Und so beginnt „Judith“ „nach Friedrich Hebbel“ in der medialen Trivialität einer Talk-Show, in der der aalglatte Reporter des Axel Julius Fündeling den Holofernes präsentiert, von Thomas Fritz Jung in Kettenhemd und Kampfhose als jovialer Krafttyp angelegt, der auch gerne mit seinem Dolch spielt. Schon hier gelingt es der Regie von Thokazani Kapiri zu zeigen, wie sich das Entertainment der Show-Welt über die brutalen Handlungen legt, in der diese fast zum Verschwinden kommen. Nur außerhalb dieser einlullenden Welt kann die wirkliche Gewalt von Worten dargestellt werden. Fündeling übernimmt in seiner Moderation auch immer wieder Passagen von den Bürgern Bethuliens, um die Situation in der Stadt und damit das Handeln von Judith zu zeigen. Diese spielt Alina Vimbai Strähler im türkisfarbenen Hosenanzug – wie es einmal im Text heißt – wie ein „Engel“, eine sanft erscheinende Terroristin.
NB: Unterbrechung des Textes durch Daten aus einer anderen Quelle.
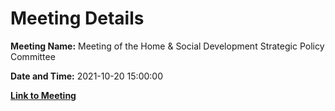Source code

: # Meeting Details

**Meeting Name:** Meeting of the Home & Social Development Strategic Policy Committee

**Date and Time:** 2021-10-20 15:00:00

**[Link to Meeting](https://www.limerick.ie/council/whats-on/meeting-home-social-development-strategic-policy-committee-5)**
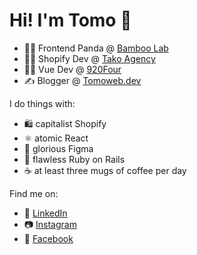 # Hi! I'm Tomo 👋

- 👨‍💻 Frontend Panda @ [Bamboo Lab](https://bamboolab.eu)
- 👨‍💻 Shopify Dev @ [Tako Agency](https://takoagency.com)
- 👨‍💻 Vue Dev @ [920Four](https://920four.com)
- ✍ Blogger @ [Tomoweb.dev](https://tomoweb.dev)

I do things with:

- 🛍 capitalist Shopify
- ⚛ atomic React
- 🎨 glorious Figma
- 💎 flawless Ruby on Rails
- ☕ at least three mugs of coffee per day

Find me on:

- 🔗 [LinkedIn](https://www.linkedin.com/in/tomislavkaucic/)
- 📷 [Instagram](https://www.instagram.com/typical.tomo/)
- 👤 [Facebook](https://web.facebook.com/Tomoweb.dev)
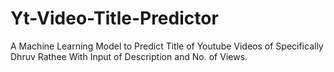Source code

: # Yt-Video-Title-Predictor
A Machine Learning Model to Predict Title of Youtube Videos of Specifically Dhruv Rathee With Input of Description and No. of Views.
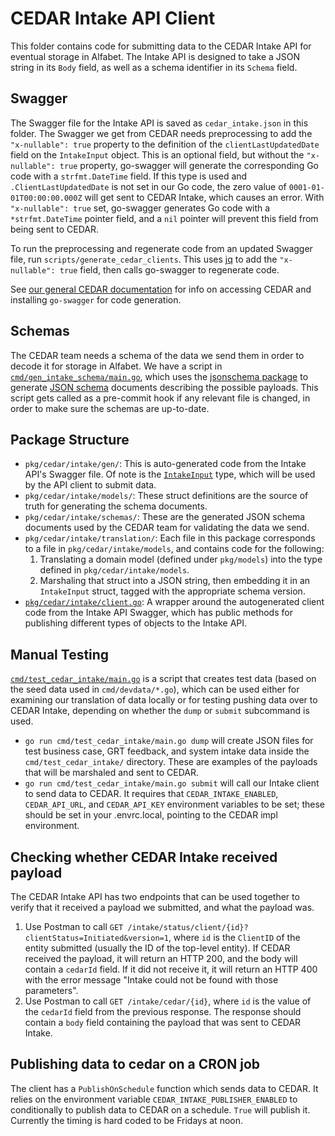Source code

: # CEDAR Intake API Client

This folder contains code for submitting data to the CEDAR Intake API for eventual storage in Alfabet. 
The Intake API is designed to take a JSON string in its `Body` field, as well as a schema identifier in its `Schema` field.

## Swagger

The Swagger file for the Intake API is saved as `cedar_intake.json` in this folder. The Swagger we get from CEDAR needs preprocessing to add the `"x-nullable": true` property to the definition of the `clientLastUpdatedDate` field on the `IntakeInput` object. This is an optional field, but without the `"x-nullable": true` property, go-swagger will generate the corresponding Go code with a `strfmt.DateTime` field. If this type is used and `.ClientLastUpdatedDate` is not set in our Go code, the zero value of `0001-01-01T00:00:00.000Z` will get sent to CEDAR Intake, which causes an error. With `"x-nullable": true` set, go-swagger generates Go code with a `*strfmt.DateTime` pointer field, and a `nil` pointer will prevent this field from being sent to CEDAR.

To run the preprocessing and regenerate code from an updated Swagger file, run `scripts/generate_cedar_clients`. This uses [jq](https://stedolan.github.io/jq/) to add the `"x-nullable": true` field, then calls go-swagger to regenerate code.

See [our general CEDAR documentation](/docs/cedar.md) for info on accessing CEDAR and installing `go-swagger` for code generation.

## Schemas

The CEDAR team needs a schema of the data we send them in order to decode it for storage in Alfabet. We have a script in [`cmd/gen_intake_schema/main.go`](/cmd/gen_intake_schema/main.go), which uses the [jsonschema package](https://pkg.go.dev/github.com/alecthomas/jsonschema) to generate [JSON schema](https://json-schema.org/) documents describing the possible payloads. This script gets called as a pre-commit hook if any relevant file is changed, in order to make sure the schemas are up-to-date.

## Package Structure

- `pkg/cedar/intake/gen/`: This is auto-generated code from the Intake API's Swagger file. Of note is the [`IntakeInput`](gen/models/intake_input.go) type, which will be used by the API client to submit data.
- `pkg/cedar/intake/models/`: These struct definitions are the source of truth for generating the schema documents.
- `pkg/cedar/intake/schemas/`: These are the generated JSON schema documents used by the CEDAR team for validating the data we send.
- `pkg/cedar/intake/translation/`: Each file in this package corresponds to a file in `pkg/cedar/intake/models`, and contains code for the following:
    1. Translating a domain model (defined under `pkg/models`) into the type defined in `pkg/cedar/intake/models`.
    1. Marshaling that struct into a JSON string, then embedding it in an `IntakeInput` struct, tagged with the appropriate schema version.
- [`pkg/cedar/intake/client.go`](client.go): A wrapper around the autogenerated client code from the Intake API Swagger, which has public methods for publishing different types of objects to the Intake API.

## Manual Testing

[`cmd/test_cedar_intake/main.go`](/cmd/test_cedar_intake/main.go) is a script that creates test data (based on the seed data used in `cmd/devdata/*.go`), which can be used either for examining our translation of data locally or for testing pushing data over to CEDAR Intake, depending on whether the `dump` or `submit` subcommand is used.

- `go run cmd/test_cedar_intake/main.go dump` will create JSON files for test business case, GRT feedback, and system intake data inside the `cmd/test_cedar_intake/` directory. These are examples of the payloads that will be marshaled and sent to CEDAR.
- `go run cmd/test_cedar_intake/main.go submit` will call our Intake client to send data to CEDAR. It requires that `CEDAR_INTAKE_ENABLED`, `CEDAR_API_URL`, and `CEDAR_API_KEY` environment variables to be set; these should be set in your .envrc.local, pointing to the CEDAR impl environment.

## Checking whether CEDAR Intake received payload

The CEDAR Intake API has two endpoints that can be used together to verify that it received a payload we submitted, and what the payload was.

1. Use Postman to call `GET /intake/status/client/{id}?clientStatus=Initiated&version=1`, where `id` is the `ClientID` of the entity submitted (usually the ID of the top-level entity). If CEDAR received the payload, it will return an HTTP 200, and the body will contain a `cedarId` field. If it did not receive it, it will return an HTTP 400 with the error message "Intake could not be found with those parameters".
1. Use Postman to call `GET /intake/cedar/{id}`, where `id` is the value of the `cedarId` field from the previous response. The response should contain a `body` field containing the payload that was sent to CEDAR Intake.

## Publishing data to cedar on a CRON job

The client has a `PublishOnSchedule` function which sends data to CEDAR. It relies on the environment variable `CEDAR_INTAKE_PUBLISHER_ENABLED` to conditionally to publish data to CEDAR on a schedule. `True` will publish it. Currently the timing is hard coded to be Fridays at noon.
 
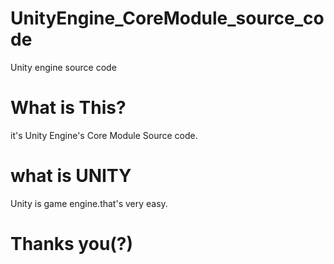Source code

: # UnityEngine_CoreModule_source_code
Unity engine source code

# What is This?

it's Unity Engine's Core Module Source code.

# what is UNITY

Unity is game engine.that's very easy.

# Thanks you(?)
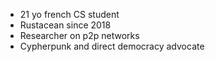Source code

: - 21 yo french CS student  
- Rustacean since 2018  
- Researcher on p2p networks  
- Cypherpunk and direct democracy advocate  
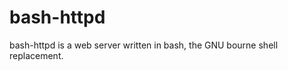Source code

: bash-httpd
==========

bash-httpd is a web server written in bash, the GNU bourne shell replacement.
Und da ihre Maxime: „Jedes Weib hat ein Recht, von jedem Mann zu verlangen, daß er ein Held sei.“ nicht greift, muss sie nun selbst tätig werden, ruhig, sich ihrem sexuellen Begehren nicht stellend, am Ende mit blutigen Armen auf der Bühne stehend, nur von einer Furcht getrieben: „Bete zu Gott, dass mein Schoß unfruchtbar sei.“ Der Kopf des Holofernes übrigens wird dem Konstanzer Publikum verweigert.
Erstaunlich ist, wie es dem Team um Thokozani Kapiri gelingt, die Aktualität des Stoffes im Spiel der Drei zum Ausdruck zu bringen. Erstaunlicher vielleicht noch, dass diese stark gekürzte Fassung nicht das Gefühl mit gibt, dass etwas Wesentliches in der Geschichte unterschlagen wird. Im Gegenteil, die banale Sprache der Medienwelt wird hier konfrontiert mit dem hohen Pathos der Hebbel’schen, die in dieser Gegenüberstellung zum eigentlichen Medium der gedanklichen Auseinandersetzung wird und den Schein des Entertainments erst kenntlich macht.